**About this exercise**: Among the records below, find the line that has "Wenn ein Eiswasserspeicher"; from there, give the lines again exactly, and stop after the line that has "Das Erzeugen von".

**Excerpted data**:
——————

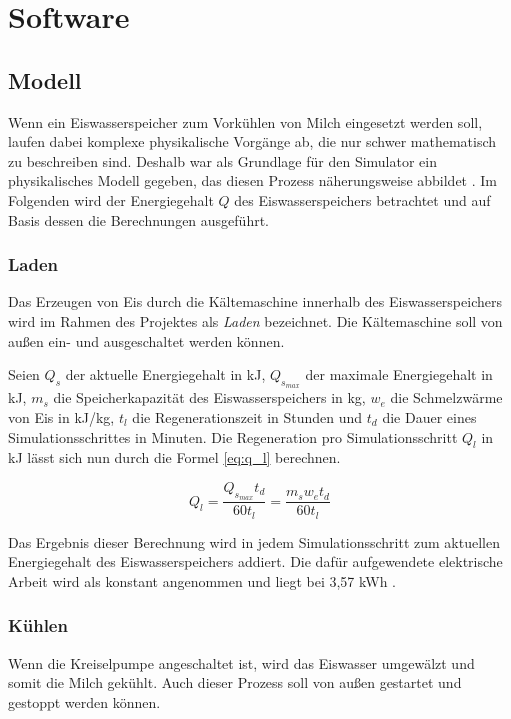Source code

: \chapter{Software}

\section{Modell}
\label{software_model}

Wenn ein Eiswasserspeicher zum Vorkühlen von Milch eingesetzt werden soll, laufen dabei komplexe physikalische Vorgänge ab, die nur schwer mathematisch zu beschreiben sind. Deshalb war als Grundlage für den Simulator ein physikalisches Modell gegeben, das diesen Prozess näherungsweise abbildet \cite{kusow}.
Im Folgenden wird der Energiegehalt $ Q $ des Eiswasserspeichers betrachtet und auf Basis dessen die Berechnungen ausgeführt. %

\subsection{Laden}
Das Erzeugen von Eis durch die Kältemaschine innerhalb des Eiswasserspeichers wird im Rahmen des Projektes als \emph{Laden} bezeichnet. Die Kältemaschine soll von außen ein- und ausgeschaltet werden können.

Seien $ Q_s $ der aktuelle Energiegehalt in kJ, $ Q_{s_{max}} $ der maximale Energiegehalt in kJ, $ m_s $ die Speicherkapazität des Eiswasserspeichers in kg, $ w_e $ die Schmelzwärme von Eis in kJ/kg, $ t_l $ die Regenerationszeit in Stunden und $ t_d $ die Dauer eines Simulationsschrittes in Minuten. Die Regeneration pro Simulationsschritt $ Q_l $ in kJ lässt sich nun durch die Formel \ref{eq:q_l} berechnen.

\begin{equation}\label{eq:q_l}
Q_l = \frac{Q_{s_{max}} t_d}{60 t_l} = \frac{m_s w_e t_d}{60 t_l}
\end{equation}

Das Ergebnis dieser Berechnung wird in jedem Simulationsschritt zum aktuellen Energiegehalt des Eiswasserspeichers addiert. Die dafür aufgewendete elektrische Arbeit wird als konstant angenommen und liegt bei 3,57 kWh \cite{kusow}.

\subsection{Kühlen}
Wenn die Kreiselpumpe angeschaltet ist, wird das Eiswasser umgewälzt und somit die Milch gekühlt. Auch dieser Prozess soll von außen gestartet und gestoppt werden können.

——————

**Answer section**:
Wenn ein Eiswasserspeicher zum Vorkühlen von Milch eingesetzt werden soll, laufen dabei komplexe physikalische Vorgänge ab, die nur schwer mathematisch zu beschreiben sind. Deshalb war als Grundlage für den Simulator ein physikalisches Modell gegeben, das diesen Prozess näherungsweise abbildet \cite{kusow}.
Im Folgenden wird der Energiegehalt $ Q $ des Eiswasserspeichers betrachtet und auf Basis dessen die Berechnungen ausgeführt. %

\subsection{Laden}
Das Erzeugen von Eis durch die Kältemaschine innerhalb des Eiswasserspeichers wird im Rahmen des Projektes als \emph{Laden} bezeichnet. Die Kältemaschine soll von außen ein- und ausgeschaltet werden können.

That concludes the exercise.